§ **Your task**
Your answer must be the records, copied with no change.

Data section Block Start

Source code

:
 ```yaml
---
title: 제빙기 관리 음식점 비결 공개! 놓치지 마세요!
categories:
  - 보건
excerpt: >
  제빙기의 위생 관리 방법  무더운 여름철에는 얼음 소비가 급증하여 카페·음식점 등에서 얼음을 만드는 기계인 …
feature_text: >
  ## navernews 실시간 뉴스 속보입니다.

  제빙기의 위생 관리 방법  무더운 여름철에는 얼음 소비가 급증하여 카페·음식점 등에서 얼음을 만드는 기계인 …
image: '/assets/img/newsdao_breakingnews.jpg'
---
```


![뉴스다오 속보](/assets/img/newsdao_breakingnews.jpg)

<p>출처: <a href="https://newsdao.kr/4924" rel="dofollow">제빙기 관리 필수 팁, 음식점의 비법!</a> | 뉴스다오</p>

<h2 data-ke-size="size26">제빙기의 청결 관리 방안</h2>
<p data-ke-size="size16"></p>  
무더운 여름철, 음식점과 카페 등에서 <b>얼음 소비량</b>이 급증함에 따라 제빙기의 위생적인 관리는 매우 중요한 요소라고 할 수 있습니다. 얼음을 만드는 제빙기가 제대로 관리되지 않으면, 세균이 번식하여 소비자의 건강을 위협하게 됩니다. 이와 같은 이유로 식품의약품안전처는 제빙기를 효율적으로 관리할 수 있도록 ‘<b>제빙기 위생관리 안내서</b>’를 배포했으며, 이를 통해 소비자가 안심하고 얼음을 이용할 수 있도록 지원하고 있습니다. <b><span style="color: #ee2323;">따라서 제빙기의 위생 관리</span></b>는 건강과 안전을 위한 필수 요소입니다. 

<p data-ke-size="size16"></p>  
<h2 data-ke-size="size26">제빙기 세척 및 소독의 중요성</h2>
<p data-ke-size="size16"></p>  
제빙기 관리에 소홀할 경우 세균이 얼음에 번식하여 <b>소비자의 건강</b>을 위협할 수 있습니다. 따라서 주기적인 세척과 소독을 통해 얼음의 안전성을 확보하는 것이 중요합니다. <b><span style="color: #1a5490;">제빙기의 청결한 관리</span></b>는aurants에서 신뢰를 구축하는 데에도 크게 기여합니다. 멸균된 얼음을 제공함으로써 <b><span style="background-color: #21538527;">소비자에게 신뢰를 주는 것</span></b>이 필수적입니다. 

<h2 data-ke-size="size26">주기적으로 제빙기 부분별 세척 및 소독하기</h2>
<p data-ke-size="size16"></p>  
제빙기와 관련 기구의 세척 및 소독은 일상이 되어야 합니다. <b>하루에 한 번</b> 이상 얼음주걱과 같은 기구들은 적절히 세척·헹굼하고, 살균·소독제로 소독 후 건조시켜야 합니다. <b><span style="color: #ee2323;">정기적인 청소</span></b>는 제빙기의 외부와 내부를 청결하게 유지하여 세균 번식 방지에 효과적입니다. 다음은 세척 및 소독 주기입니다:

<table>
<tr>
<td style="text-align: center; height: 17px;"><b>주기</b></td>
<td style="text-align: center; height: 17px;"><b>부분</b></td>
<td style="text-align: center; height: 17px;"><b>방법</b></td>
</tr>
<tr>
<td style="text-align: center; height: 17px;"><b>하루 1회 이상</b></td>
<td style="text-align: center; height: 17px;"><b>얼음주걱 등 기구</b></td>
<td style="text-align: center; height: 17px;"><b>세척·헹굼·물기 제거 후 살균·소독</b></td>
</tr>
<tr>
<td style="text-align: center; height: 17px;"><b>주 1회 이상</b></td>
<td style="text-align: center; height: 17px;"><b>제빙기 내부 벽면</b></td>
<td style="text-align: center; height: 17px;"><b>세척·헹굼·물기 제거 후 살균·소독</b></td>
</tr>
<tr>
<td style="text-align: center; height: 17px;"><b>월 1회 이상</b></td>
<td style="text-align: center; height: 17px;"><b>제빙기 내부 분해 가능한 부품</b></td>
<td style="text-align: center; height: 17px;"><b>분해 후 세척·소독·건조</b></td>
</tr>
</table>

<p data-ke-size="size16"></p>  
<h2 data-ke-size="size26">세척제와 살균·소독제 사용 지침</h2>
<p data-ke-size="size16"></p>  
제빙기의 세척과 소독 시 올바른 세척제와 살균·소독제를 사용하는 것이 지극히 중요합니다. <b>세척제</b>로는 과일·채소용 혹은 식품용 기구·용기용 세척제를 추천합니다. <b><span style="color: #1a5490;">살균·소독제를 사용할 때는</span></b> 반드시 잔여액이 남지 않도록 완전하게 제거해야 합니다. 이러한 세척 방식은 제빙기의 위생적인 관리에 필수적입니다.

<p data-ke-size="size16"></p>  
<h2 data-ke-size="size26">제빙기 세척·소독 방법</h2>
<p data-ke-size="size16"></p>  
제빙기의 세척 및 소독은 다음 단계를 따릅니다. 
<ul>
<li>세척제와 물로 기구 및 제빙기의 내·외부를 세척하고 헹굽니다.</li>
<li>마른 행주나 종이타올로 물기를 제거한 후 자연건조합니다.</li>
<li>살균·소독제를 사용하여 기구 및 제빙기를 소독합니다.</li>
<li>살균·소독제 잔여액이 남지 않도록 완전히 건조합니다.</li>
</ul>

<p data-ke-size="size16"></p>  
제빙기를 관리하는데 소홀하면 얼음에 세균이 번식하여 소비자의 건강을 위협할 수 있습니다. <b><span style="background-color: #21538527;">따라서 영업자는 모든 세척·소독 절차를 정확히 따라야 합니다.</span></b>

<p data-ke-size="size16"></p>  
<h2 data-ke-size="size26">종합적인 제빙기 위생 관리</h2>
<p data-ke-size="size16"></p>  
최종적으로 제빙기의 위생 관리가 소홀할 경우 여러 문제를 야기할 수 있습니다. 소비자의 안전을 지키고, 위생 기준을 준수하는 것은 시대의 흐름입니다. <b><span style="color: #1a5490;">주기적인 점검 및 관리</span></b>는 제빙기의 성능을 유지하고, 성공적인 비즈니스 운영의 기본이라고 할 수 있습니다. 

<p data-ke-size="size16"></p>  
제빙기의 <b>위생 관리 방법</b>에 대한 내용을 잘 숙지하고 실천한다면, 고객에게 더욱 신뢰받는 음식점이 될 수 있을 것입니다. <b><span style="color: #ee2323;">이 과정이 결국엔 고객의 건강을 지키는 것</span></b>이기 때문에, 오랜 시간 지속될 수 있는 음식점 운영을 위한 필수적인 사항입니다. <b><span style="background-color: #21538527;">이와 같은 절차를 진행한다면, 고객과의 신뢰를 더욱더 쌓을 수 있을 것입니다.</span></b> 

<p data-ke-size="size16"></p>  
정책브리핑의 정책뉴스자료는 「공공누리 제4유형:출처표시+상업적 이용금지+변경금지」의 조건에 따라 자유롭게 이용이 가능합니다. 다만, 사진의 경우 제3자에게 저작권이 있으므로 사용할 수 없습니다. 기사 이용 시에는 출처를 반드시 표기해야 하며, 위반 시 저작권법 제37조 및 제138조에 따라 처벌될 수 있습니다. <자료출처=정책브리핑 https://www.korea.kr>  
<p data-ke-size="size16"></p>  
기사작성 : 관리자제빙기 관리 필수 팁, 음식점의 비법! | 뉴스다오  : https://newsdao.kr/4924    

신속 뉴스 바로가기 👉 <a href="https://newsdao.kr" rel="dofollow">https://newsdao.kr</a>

Data section Block End

§ **The completed task**
Source code

:
 ```yaml
---
title: 제빙기 관리 음식점 비결 공개! 놓치지 마세요!
categories:
  - 보건
excerpt: >
  제빙기의 위생 관리 방법  무더운 여름철에는 얼음 소비가 급증하여 카페·음식점 등에서 얼음을 만드는 기계인 …
feature_text: >
  ## navernews 실시간 뉴스 속보입니다.

  제빙기의 위생 관리 방법  무더운 여름철에는 얼음 소비가 급증하여 카페·음식점 등에서 얼음을 만드는 기계인 …
image: '/assets/img/newsdao_breakingnews.jpg'
---
```


![뉴스다오 속보](/assets/img/newsdao_breakingnews.jpg)

<p>출처: <a href="https://newsdao.kr/4924" rel="dofollow">제빙기 관리 필수 팁, 음식점의 비법!</a> | 뉴스다오</p>

<h2 data-ke-size="size26">제빙기의 청결 관리 방안</h2>
<p data-ke-size="size16"></p>  
무더운 여름철, 음식점과 카페 등에서 <b>얼음 소비량</b>이 급증함에 따라 제빙기의 위생적인 관리는 매우 중요한 요소라고 할 수 있습니다. 얼음을 만드는 제빙기가 제대로 관리되지 않으면, 세균이 번식하여 소비자의 건강을 위협하게 됩니다. 이와 같은 이유로 식품의약품안전처는 제빙기를 효율적으로 관리할 수 있도록 ‘<b>제빙기 위생관리 안내서</b>’를 배포했으며, 이를 통해 소비자가 안심하고 얼음을 이용할 수 있도록 지원하고 있습니다. <b><span style="color: #ee2323;">따라서 제빙기의 위생 관리</span></b>는 건강과 안전을 위한 필수 요소입니다. 

<p data-ke-size="size16"></p>  
<h2 data-ke-size="size26">제빙기 세척 및 소독의 중요성</h2>
<p data-ke-size="size16"></p>  
제빙기 관리에 소홀할 경우 세균이 얼음에 번식하여 <b>소비자의 건강</b>을 위협할 수 있습니다. 따라서 주기적인 세척과 소독을 통해 얼음의 안전성을 확보하는 것이 중요합니다. <b><span style="color: #1a5490;">제빙기의 청결한 관리</span></b>는aurants에서 신뢰를 구축하는 데에도 크게 기여합니다. 멸균된 얼음을 제공함으로써 <b><span style="background-color: #21538527;">소비자에게 신뢰를 주는 것</span></b>이 필수적입니다. 

<h2 data-ke-size="size26">주기적으로 제빙기 부분별 세척 및 소독하기</h2>
<p data-ke-size="size16"></p>  
제빙기와 관련 기구의 세척 및 소독은 일상이 되어야 합니다. <b>하루에 한 번</b> 이상 얼음주걱과 같은 기구들은 적절히 세척·헹굼하고, 살균·소독제로 소독 후 건조시켜야 합니다. <b><span style="color: #ee2323;">정기적인 청소</span></b>는 제빙기의 외부와 내부를 청결하게 유지하여 세균 번식 방지에 효과적입니다. 다음은 세척 및 소독 주기입니다:

<table>
<tr>
<td style="text-align: center; height: 17px;"><b>주기</b></td>
<td style="text-align: center; height: 17px;"><b>부분</b></td>
<td style="text-align: center; height: 17px;"><b>방법</b></td>
</tr>
<tr>
<td style="text-align: center; height: 17px;"><b>하루 1회 이상</b></td>
<td style="text-align: center; height: 17px;"><b>얼음주걱 등 기구</b></td>
<td style="text-align: center; height: 17px;"><b>세척·헹굼·물기 제거 후 살균·소독</b></td>
</tr>
<tr>
<td style="text-align: center; height: 17px;"><b>주 1회 이상</b></td>
<td style="text-align: center; height: 17px;"><b>제빙기 내부 벽면</b></td>
<td style="text-align: center; height: 17px;"><b>세척·헹굼·물기 제거 후 살균·소독</b></td>
</tr>
<tr>
<td style="text-align: center; height: 17px;"><b>월 1회 이상</b></td>
<td style="text-align: center; height: 17px;"><b>제빙기 내부 분해 가능한 부품</b></td>
<td style="text-align: center; height: 17px;"><b>분해 후 세척·소독·건조</b></td>
</tr>
</table>

<p data-ke-size="size16"></p>  
<h2 data-ke-size="size26">세척제와 살균·소독제 사용 지침</h2>
<p data-ke-size="size16"></p>  
제빙기의 세척과 소독 시 올바른 세척제와 살균·소독제를 사용하는 것이 지극히 중요합니다. <b>세척제</b>로는 과일·채소용 혹은 식품용 기구·용기용 세척제를 추천합니다. <b><span style="color: #1a5490;">살균·소독제를 사용할 때는</span></b> 반드시 잔여액이 남지 않도록 완전하게 제거해야 합니다. 이러한 세척 방식은 제빙기의 위생적인 관리에 필수적입니다.

<p data-ke-size="size16"></p>  
<h2 data-ke-size="size26">제빙기 세척·소독 방법</h2>
<p data-ke-size="size16"></p>  
제빙기의 세척 및 소독은 다음 단계를 따릅니다. 
<ul>
<li>세척제와 물로 기구 및 제빙기의 내·외부를 세척하고 헹굽니다.</li>
<li>마른 행주나 종이타올로 물기를 제거한 후 자연건조합니다.</li>
<li>살균·소독제를 사용하여 기구 및 제빙기를 소독합니다.</li>
<li>살균·소독제 잔여액이 남지 않도록 완전히 건조합니다.</li>
</ul>

<p data-ke-size="size16"></p>  
제빙기를 관리하는데 소홀하면 얼음에 세균이 번식하여 소비자의 건강을 위협할 수 있습니다. <b><span style="background-color: #21538527;">따라서 영업자는 모든 세척·소독 절차를 정확히 따라야 합니다.</span></b>

<p data-ke-size="size16"></p>  
<h2 data-ke-size="size26">종합적인 제빙기 위생 관리</h2>
<p data-ke-size="size16"></p>  
최종적으로 제빙기의 위생 관리가 소홀할 경우 여러 문제를 야기할 수 있습니다. 소비자의 안전을 지키고, 위생 기준을 준수하는 것은 시대의 흐름입니다. <b><span style="color: #1a5490;">주기적인 점검 및 관리</span></b>는 제빙기의 성능을 유지하고, 성공적인 비즈니스 운영의 기본이라고 할 수 있습니다. 

<p data-ke-size="size16"></p>  
제빙기의 <b>위생 관리 방법</b>에 대한 내용을 잘 숙지하고 실천한다면, 고객에게 더욱 신뢰받는 음식점이 될 수 있을 것입니다. <b><span style="color: #ee2323;">이 과정이 결국엔 고객의 건강을 지키는 것</span></b>이기 때문에, 오랜 시간 지속될 수 있는 음식점 운영을 위한 필수적인 사항입니다. <b><span style="background-color: #21538527;">이와 같은 절차를 진행한다면, 고객과의 신뢰를 더욱더 쌓을 수 있을 것입니다.</span></b> 

<p data-ke-size="size16"></p>  
정책브리핑의 정책뉴스자료는 「공공누리 제4유형:출처표시+상업적 이용금지+변경금지」의 조건에 따라 자유롭게 이용이 가능합니다. 다만, 사진의 경우 제3자에게 저작권이 있으므로 사용할 수 없습니다. 기사 이용 시에는 출처를 반드시 표기해야 하며, 위반 시 저작권법 제37조 및 제138조에 따라 처벌될 수 있습니다. <자료출처=정책브리핑 https://www.korea.kr>  
<p data-ke-size="size16"></p>  
기사작성 : 관리자제빙기 관리 필수 팁, 음식점의 비법! | 뉴스다오  : https://newsdao.kr/4924    

신속 뉴스 바로가기 👉 <a href="https://newsdao.kr" rel="dofollow">https://newsdao.kr</a>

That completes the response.